# Phrag air circulation?



## Krister Lawlor (Nov 15, 2019)

I got a small fan constantly blowing air to the side of my growing zone (windowsill), but it seems like it dries the plant too fast or the plant leaves are moving too much.

Do I need the fan when I have a ceiling fan always running nearby?
Is the drying out faster beneficial?

What do you indoor/bedroom growers use to circulate the air for your phrags?
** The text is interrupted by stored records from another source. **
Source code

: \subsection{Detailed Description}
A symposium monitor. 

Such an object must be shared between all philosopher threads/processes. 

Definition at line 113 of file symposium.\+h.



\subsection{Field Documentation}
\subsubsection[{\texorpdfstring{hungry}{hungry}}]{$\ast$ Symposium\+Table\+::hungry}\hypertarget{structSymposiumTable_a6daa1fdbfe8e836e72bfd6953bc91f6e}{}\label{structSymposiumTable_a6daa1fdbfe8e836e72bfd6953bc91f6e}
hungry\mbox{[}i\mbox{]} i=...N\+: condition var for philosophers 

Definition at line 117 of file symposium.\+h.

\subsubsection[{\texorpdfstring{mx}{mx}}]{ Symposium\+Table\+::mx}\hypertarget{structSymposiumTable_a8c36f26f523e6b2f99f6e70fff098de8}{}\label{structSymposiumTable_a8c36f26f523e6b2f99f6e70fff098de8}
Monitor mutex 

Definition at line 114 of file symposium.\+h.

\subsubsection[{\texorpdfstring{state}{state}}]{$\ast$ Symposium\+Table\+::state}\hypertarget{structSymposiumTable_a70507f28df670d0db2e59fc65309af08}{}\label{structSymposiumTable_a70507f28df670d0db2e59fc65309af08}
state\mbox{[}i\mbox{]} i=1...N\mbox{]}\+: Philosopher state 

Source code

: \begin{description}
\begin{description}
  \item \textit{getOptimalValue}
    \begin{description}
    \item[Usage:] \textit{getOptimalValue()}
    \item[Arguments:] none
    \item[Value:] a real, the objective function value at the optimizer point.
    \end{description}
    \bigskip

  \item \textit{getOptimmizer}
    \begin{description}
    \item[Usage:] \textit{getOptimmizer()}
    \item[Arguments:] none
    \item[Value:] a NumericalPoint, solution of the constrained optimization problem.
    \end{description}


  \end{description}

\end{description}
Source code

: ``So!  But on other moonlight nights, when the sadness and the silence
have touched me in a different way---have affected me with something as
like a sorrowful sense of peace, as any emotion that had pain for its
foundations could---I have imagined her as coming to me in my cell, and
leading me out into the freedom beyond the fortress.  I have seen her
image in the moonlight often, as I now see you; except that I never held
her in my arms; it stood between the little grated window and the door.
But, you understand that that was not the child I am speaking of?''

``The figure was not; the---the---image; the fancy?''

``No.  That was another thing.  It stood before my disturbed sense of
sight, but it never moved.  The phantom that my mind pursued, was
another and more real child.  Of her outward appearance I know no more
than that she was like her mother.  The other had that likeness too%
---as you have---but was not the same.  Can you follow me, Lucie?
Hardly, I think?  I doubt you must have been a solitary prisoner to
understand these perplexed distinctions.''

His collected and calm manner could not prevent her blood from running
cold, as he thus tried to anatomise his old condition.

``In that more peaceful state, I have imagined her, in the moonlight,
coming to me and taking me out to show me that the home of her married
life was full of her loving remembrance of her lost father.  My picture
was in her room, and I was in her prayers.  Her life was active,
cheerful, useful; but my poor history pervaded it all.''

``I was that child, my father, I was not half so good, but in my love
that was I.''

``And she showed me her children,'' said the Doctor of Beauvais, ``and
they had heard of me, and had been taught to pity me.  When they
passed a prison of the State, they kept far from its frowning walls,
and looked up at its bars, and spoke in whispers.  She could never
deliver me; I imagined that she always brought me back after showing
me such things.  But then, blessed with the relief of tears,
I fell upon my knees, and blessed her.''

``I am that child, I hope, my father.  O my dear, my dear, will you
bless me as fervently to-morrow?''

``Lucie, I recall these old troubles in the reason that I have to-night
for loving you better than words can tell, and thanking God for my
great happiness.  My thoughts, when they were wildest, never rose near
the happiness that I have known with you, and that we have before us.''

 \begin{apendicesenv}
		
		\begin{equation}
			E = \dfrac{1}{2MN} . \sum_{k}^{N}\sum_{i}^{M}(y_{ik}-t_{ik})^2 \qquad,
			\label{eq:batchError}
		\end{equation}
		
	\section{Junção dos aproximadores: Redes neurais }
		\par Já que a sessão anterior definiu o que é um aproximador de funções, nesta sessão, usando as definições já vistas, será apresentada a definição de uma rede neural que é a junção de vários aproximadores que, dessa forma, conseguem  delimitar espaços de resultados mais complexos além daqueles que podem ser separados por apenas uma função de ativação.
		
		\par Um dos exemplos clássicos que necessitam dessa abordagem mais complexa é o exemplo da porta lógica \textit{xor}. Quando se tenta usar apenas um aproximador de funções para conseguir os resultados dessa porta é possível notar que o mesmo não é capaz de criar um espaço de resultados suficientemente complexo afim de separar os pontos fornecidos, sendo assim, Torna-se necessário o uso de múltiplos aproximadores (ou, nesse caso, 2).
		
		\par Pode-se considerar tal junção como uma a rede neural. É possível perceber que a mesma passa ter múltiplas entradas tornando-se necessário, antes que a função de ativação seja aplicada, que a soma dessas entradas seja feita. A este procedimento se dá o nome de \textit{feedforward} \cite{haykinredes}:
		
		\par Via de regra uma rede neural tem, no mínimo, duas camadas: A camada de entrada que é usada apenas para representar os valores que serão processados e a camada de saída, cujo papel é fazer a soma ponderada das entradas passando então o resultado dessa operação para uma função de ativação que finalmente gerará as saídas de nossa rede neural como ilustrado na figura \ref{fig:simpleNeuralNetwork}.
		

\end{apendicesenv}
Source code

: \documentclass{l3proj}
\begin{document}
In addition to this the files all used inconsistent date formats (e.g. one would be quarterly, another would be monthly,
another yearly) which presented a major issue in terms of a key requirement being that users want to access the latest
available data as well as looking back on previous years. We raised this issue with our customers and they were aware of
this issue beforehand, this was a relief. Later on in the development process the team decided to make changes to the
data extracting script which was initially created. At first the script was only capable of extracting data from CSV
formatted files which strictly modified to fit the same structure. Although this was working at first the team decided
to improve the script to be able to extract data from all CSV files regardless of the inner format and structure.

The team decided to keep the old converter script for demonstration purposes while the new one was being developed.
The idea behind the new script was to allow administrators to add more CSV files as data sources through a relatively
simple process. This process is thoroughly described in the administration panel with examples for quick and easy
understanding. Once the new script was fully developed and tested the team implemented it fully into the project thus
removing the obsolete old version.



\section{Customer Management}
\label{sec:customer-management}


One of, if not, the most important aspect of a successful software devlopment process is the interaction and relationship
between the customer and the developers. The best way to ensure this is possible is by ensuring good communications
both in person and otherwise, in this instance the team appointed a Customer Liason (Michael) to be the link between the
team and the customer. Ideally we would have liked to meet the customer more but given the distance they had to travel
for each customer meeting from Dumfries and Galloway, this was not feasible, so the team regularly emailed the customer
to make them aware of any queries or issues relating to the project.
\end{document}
ps: I also need a proper shelf for these orchids if you couldn’t tell lol any pointers for nice windowsill shelves?


----------



## monocotman (Nov 16, 2019)

As the humidity in a house is much lower than a greenhouse I find I absolutely do not need a fan. As you say, it dries out the plants very quickly. Try it without for a couple of months as see what happens.
I’ve grown indoors for years with a good level of success and never used a fan,
Regards
David


----------



## monocotman (Nov 16, 2019)

Here is my set up for phrags, all growing next to a floor to ceiling window in the kitchen. Absolutely no fans!
It’s not needed with lower humidity. It just stresses the plants.


It’s primary requirement in a greenhouse is to dry out damp and wet leaves and stop rots. No need in a house,
David


----------



## Ray (Nov 16, 2019)

The primary purpose of fans in a greenhouse is to eliminate pockets of stagnant air.


----------



## mrhappyrotter (Nov 16, 2019)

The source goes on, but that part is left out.